** Your goal **
Word for word, reproduce each line of the data below, omitting every image.

(Rendered images with source text)
=== Begin Enclosure ===
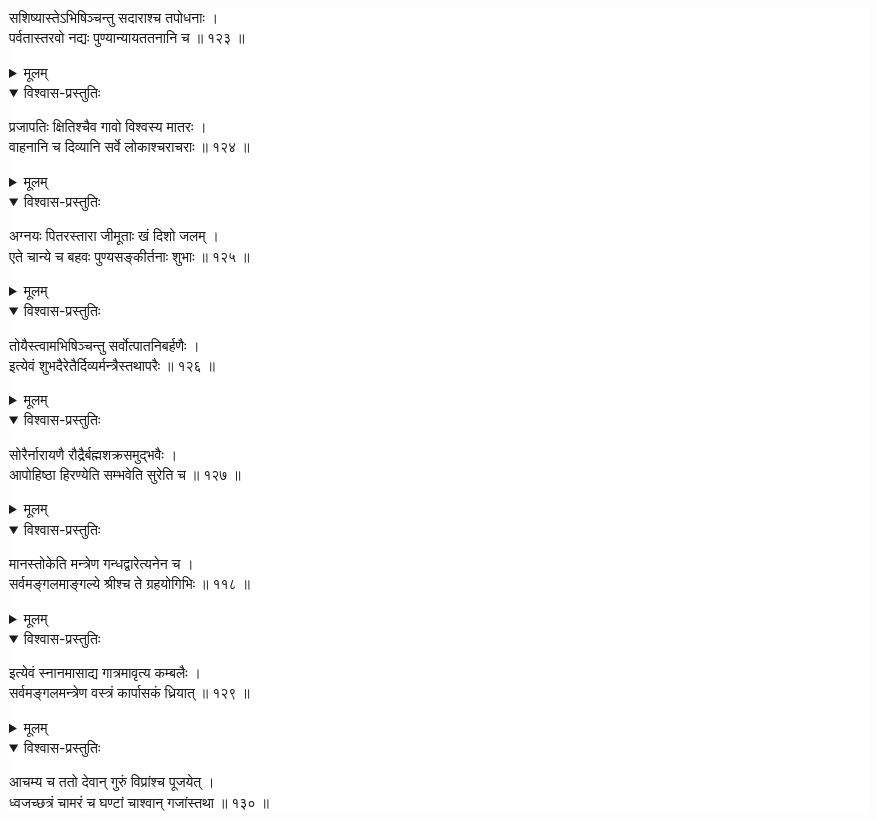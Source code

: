 सशिष्यास्तेऽभिषिञ्चन्तु सदाराश्च तपोधनाः ।  
पर्वतास्तरवो नद्यः पुण्यान्यायततनानि च ॥ १२३ ॥
</details>

<details><summary>मूलम्</summary></details>  
  

<details open><summary>विश्वास-प्रस्तुतिः</summary>

प्रजापतिः क्षितिश्चैव गावो विश्वस्य मातरः ।  
वाहनानि च दिव्यानि सर्वे लोकाश्चराचराः ॥ १२४ ॥
</details>

<details><summary>मूलम्</summary></details>  
  

<details open><summary>विश्वास-प्रस्तुतिः</summary>

अग्नयः पितरस्तारा जीमूताः खं दिशो जलम् ।  
एते चान्ये च बहवः पुण्यसङ्कीर्तनाः शुभाः ॥ १२५ ॥
</details>

<details><summary>मूलम्</summary></details>  
  

<details open><summary>विश्वास-प्रस्तुतिः</summary>

तोयैस्त्वामभिषिञ्चन्तु सर्वोत्पातनिबर्हणैः ।  
इत्येवं शुभदैरेतैर्दिव्यर्मन्त्रैस्तथापरैः ॥ १२६ ॥
</details>

<details><summary>मूलम्</summary></details>  
  

<details open><summary>विश्वास-प्रस्तुतिः</summary>

सोरैर्नारायणै रौद्रैर्बह्मशक्रसमुद्भवैः ।  
आपोहिष्ठा हिरण्येति सम्भवेति सुरेति च ॥ १२७ ॥
</details>

<details><summary>मूलम्</summary></details>  
  

<details open><summary>विश्वास-प्रस्तुतिः</summary>

मानस्तोकेति मन्त्रेण गन्धद्वारेत्यनेन च ।  
सर्वमङ्गलमाङ्गल्ये श्रीश्च ते ग्रहयोगिभिः ॥ ११८ ॥
</details>

<details><summary>मूलम्</summary></details>  
  

<details open><summary>विश्वास-प्रस्तुतिः</summary>

इत्येवं स्नानमासाद्य गात्रमावृत्य कम्बलैः ।  
सर्वमङ्गलमन्त्रेण वस्त्रं कार्पासकं ध्रियात् ॥ १२९ ॥
</details>

<details><summary>मूलम्</summary></details>  
  

<details open><summary>विश्वास-प्रस्तुतिः</summary>

आचम्य च ततो देवान् गुरुं विप्रांश्च पूजयेत् ।  
ध्वजच्छत्रं चामरं च घण्टां चाश्वान् गजांस्तथा ॥ १३० ॥
</details>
=== End Enclosure ===
** Task output **
Source code

: सशिष्यास्तेऽभिषिञ्चन्तु सदाराश्च तपोधनाः ।  
पर्वतास्तरवो नद्यः पुण्यान्यायततनानि च ॥ १२३ ॥
</details>

<details><summary>मूलम्</summary></details>  
  

<details open><summary>विश्वास-प्रस्तुतिः</summary>

प्रजापतिः क्षितिश्चैव गावो विश्वस्य मातरः ।  
वाहनानि च दिव्यानि सर्वे लोकाश्चराचराः ॥ १२४ ॥
</details>

<details><summary>मूलम्</summary></details>  
  

<details open><summary>विश्वास-प्रस्तुतिः</summary>

अग्नयः पितरस्तारा जीमूताः खं दिशो जलम् ।  
एते चान्ये च बहवः पुण्यसङ्कीर्तनाः शुभाः ॥ १२५ ॥
</details>

<details><summary>मूलम्</summary></details>  
  

<details open><summary>विश्वास-प्रस्तुतिः</summary>

तोयैस्त्वामभिषिञ्चन्तु सर्वोत्पातनिबर्हणैः ।  
इत्येवं शुभदैरेतैर्दिव्यर्मन्त्रैस्तथापरैः ॥ १२६ ॥
</details>

<details><summary>मूलम्</summary></details>  
  

<details open><summary>विश्वास-प्रस्तुतिः</summary>

सोरैर्नारायणै रौद्रैर्बह्मशक्रसमुद्भवैः ।  
आपोहिष्ठा हिरण्येति सम्भवेति सुरेति च ॥ १२७ ॥
</details>

<details><summary>मूलम्</summary></details>  
  

<details open><summary>विश्वास-प्रस्तुतिः</summary>

मानस्तोकेति मन्त्रेण गन्धद्वारेत्यनेन च ।  
सर्वमङ्गलमाङ्गल्ये श्रीश्च ते ग्रहयोगिभिः ॥ ११८ ॥
</details>

<details><summary>मूलम्</summary></details>  
  

<details open><summary>विश्वास-प्रस्तुतिः</summary>

इत्येवं स्नानमासाद्य गात्रमावृत्य कम्बलैः ।  
सर्वमङ्गलमन्त्रेण वस्त्रं कार्पासकं ध्रियात् ॥ १२९ ॥
</details>

<details><summary>मूलम्</summary></details>  
  

<details open><summary>विश्वास-प्रस्तुतिः</summary>

आचम्य च ततो देवान् गुरुं विप्रांश्च पूजयेत् ।  
ध्वजच्छत्रं चामरं च घण्टां चाश्वान् गजांस्तथा ॥ १३० ॥
</details>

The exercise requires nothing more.